# DIRECTIONS
Work through the data below and copy out every line where "link" is found.

# EXTRACTED ENTRIES
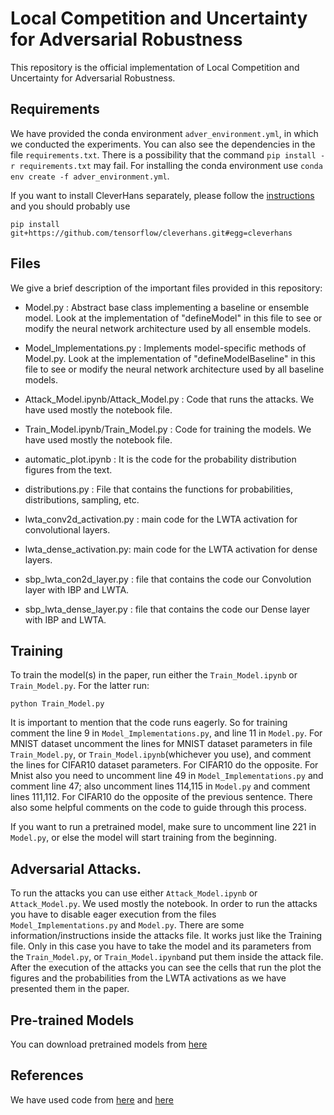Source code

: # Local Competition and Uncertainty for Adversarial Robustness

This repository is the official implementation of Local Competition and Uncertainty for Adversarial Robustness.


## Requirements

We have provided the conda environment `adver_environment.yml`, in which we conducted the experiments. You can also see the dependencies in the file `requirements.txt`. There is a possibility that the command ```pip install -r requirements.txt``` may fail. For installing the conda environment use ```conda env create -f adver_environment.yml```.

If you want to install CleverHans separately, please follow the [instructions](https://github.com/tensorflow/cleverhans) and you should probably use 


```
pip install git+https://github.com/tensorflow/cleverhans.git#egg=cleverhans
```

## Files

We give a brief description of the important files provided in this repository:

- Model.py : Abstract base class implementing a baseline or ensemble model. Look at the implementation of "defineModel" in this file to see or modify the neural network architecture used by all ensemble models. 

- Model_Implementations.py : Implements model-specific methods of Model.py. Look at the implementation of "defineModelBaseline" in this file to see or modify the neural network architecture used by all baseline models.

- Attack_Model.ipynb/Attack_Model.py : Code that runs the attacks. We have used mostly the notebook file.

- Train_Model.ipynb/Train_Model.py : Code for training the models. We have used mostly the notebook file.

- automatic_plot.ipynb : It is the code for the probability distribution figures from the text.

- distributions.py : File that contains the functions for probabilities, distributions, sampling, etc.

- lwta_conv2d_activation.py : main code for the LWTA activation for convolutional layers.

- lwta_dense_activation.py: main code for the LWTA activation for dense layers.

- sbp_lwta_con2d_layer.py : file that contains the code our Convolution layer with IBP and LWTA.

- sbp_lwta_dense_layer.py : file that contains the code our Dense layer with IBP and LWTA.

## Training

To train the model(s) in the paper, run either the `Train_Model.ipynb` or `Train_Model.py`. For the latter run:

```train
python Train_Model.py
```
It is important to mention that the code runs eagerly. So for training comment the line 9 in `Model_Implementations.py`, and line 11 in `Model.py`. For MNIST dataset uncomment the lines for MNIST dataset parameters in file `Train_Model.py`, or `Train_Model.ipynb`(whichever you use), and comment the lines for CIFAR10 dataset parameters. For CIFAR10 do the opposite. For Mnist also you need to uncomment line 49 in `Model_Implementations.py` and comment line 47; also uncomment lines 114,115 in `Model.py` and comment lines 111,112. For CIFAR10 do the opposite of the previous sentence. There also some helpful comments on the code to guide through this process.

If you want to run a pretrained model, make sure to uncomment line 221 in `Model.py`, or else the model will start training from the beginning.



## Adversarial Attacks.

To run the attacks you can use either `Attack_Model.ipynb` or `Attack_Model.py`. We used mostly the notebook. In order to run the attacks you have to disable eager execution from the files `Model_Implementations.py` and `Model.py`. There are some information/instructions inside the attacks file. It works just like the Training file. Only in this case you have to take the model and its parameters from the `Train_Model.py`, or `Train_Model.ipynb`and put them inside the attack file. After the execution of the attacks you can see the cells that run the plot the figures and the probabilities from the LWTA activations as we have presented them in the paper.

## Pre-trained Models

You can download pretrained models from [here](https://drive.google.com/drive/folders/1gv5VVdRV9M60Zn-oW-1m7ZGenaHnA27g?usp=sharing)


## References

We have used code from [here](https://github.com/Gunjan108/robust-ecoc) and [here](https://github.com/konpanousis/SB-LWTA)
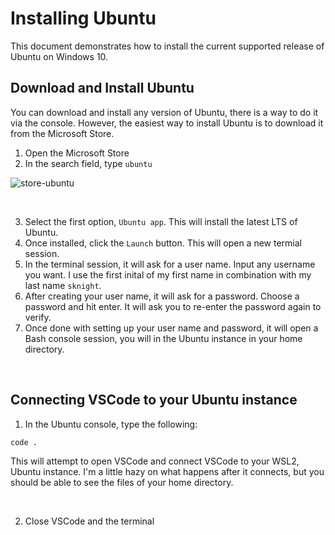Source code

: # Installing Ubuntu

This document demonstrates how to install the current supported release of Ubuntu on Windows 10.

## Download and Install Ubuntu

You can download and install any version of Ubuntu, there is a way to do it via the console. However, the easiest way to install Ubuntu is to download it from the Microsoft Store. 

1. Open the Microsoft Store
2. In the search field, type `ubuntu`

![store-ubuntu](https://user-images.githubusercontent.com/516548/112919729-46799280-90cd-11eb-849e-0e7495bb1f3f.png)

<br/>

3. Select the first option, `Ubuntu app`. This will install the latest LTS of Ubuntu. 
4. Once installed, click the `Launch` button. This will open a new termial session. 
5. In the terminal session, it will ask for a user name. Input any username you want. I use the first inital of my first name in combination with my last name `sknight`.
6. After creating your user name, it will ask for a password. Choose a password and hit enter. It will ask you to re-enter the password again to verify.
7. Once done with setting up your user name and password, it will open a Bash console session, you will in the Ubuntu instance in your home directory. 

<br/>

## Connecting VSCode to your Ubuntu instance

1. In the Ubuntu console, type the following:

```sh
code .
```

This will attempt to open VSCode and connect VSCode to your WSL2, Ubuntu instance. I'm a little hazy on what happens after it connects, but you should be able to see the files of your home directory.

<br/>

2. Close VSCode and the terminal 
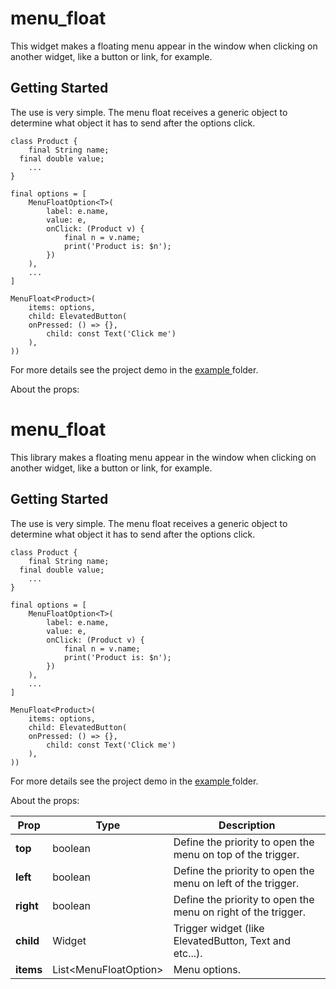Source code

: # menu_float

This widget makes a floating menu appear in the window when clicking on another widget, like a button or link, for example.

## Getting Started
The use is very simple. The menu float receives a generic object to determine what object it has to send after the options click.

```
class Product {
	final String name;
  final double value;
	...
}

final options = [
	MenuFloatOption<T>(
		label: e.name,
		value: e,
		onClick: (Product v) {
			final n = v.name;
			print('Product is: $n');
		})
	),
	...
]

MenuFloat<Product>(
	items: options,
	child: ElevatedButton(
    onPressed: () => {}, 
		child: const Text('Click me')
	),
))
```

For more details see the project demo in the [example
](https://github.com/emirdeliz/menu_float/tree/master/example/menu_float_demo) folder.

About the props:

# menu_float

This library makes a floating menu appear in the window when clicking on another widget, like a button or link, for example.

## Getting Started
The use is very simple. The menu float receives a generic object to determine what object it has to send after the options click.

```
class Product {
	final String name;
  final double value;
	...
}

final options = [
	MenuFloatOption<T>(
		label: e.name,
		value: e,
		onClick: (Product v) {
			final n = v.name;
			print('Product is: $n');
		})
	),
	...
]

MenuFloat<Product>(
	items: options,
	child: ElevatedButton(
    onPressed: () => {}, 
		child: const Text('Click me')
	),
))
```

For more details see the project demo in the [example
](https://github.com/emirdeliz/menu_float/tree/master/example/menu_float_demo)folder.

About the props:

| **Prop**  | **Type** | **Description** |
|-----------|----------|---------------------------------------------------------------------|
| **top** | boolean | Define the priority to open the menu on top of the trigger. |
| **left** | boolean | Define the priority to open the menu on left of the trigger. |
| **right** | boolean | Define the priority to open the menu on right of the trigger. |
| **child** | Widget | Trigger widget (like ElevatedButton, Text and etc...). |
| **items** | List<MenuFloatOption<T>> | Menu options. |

# OUTPUT
This widget makes a floating menu appear in the window when clicking on another widget, like a button or link, for example.
This library makes a floating menu appear in the window when clicking on another widget, like a button or link, for example.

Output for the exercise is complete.